As I was doing “laps” on the treadmill this morning, Jennifer Love Hewitt came on “Ellen” to give the dirt on the Bachelor and American Idol. Love was very upset that the Bachelor hurt Moana so badly. Man, that girl got slammed. She thought she was going home with Mr. Cheekbones. After she spent the afternoon picking out rings, turns out little Miss Goody-goody got it. But Miss Goody-goody got gypped, too. Love was very annoyed that Mr. Cheekbones gave her a ring on a chain. Cheesy City. Love speaks the truth.
And then I decided to LIVE BLOG THE OSCARS. A blog event worth putting in bold. Have I seen any of the movies up for awards? Nope. Not one. See, Steve and I have decided that with our two evenings of babysitting time a month, we would rather use it drinking pints of Bass in smoky Jersey bars, rather than spending it in a darkened movie theater. Yeah, we’ve got to use our time wisely. We usually catch everything when it comes to Pay Per View, so when those cable rerun awards come around we’ll be ready.
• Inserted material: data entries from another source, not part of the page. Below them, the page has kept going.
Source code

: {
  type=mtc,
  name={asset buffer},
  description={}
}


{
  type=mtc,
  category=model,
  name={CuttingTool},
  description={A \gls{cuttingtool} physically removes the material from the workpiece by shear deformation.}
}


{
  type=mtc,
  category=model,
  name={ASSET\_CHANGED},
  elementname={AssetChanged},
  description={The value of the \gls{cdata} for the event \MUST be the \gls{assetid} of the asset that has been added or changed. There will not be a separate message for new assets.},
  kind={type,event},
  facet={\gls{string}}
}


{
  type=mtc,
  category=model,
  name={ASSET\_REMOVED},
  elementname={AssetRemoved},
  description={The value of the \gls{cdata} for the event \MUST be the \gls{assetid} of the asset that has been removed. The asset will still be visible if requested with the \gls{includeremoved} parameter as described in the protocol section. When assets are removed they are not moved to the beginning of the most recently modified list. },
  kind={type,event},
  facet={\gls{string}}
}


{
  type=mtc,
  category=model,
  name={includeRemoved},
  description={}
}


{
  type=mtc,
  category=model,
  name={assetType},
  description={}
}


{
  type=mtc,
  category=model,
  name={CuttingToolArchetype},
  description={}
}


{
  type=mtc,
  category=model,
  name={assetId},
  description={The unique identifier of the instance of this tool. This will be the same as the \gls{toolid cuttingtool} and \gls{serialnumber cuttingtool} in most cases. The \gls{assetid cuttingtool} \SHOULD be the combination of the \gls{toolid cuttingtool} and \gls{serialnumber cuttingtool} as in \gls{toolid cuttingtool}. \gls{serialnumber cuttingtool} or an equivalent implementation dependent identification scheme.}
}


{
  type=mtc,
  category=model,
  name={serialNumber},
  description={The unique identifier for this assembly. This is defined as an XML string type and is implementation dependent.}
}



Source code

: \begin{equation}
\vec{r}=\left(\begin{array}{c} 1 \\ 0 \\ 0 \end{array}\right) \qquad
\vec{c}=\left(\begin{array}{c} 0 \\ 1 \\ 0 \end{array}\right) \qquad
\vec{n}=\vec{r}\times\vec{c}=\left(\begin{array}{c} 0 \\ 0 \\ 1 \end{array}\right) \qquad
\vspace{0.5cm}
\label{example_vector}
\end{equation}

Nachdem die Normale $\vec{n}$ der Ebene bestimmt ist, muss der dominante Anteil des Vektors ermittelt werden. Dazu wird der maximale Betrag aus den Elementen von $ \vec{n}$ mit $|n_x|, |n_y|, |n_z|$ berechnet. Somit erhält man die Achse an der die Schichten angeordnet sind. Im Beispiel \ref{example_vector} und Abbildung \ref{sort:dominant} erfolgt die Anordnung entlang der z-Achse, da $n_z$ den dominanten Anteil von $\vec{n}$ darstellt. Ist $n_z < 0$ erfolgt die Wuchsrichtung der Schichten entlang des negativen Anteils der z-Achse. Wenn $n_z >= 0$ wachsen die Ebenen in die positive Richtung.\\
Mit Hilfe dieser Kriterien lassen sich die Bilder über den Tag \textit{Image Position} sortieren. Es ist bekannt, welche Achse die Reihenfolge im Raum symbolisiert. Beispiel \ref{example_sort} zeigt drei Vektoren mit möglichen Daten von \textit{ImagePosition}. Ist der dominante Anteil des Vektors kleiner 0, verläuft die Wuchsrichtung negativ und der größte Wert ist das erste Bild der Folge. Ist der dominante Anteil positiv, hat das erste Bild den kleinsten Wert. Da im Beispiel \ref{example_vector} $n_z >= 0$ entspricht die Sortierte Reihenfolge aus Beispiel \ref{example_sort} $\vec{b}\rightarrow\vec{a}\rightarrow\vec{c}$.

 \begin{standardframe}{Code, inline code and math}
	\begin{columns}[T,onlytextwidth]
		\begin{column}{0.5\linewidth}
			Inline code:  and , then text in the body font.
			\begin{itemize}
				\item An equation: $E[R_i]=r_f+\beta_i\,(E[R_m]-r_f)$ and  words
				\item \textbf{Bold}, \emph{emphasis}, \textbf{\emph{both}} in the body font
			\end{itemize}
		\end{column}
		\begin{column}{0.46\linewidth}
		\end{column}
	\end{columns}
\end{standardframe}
I really don’t think that the fact that I haven’t seen the films should detract from my commentary. We can still talk about the clothes and face lifts. I hope they pull out Meg Ryan, because I want to see the latest atrocity on her face.
Of course, the number one reason to watch the Oscars on Sunday is to support my lover, Jon Stewart. Kisses, sweetie.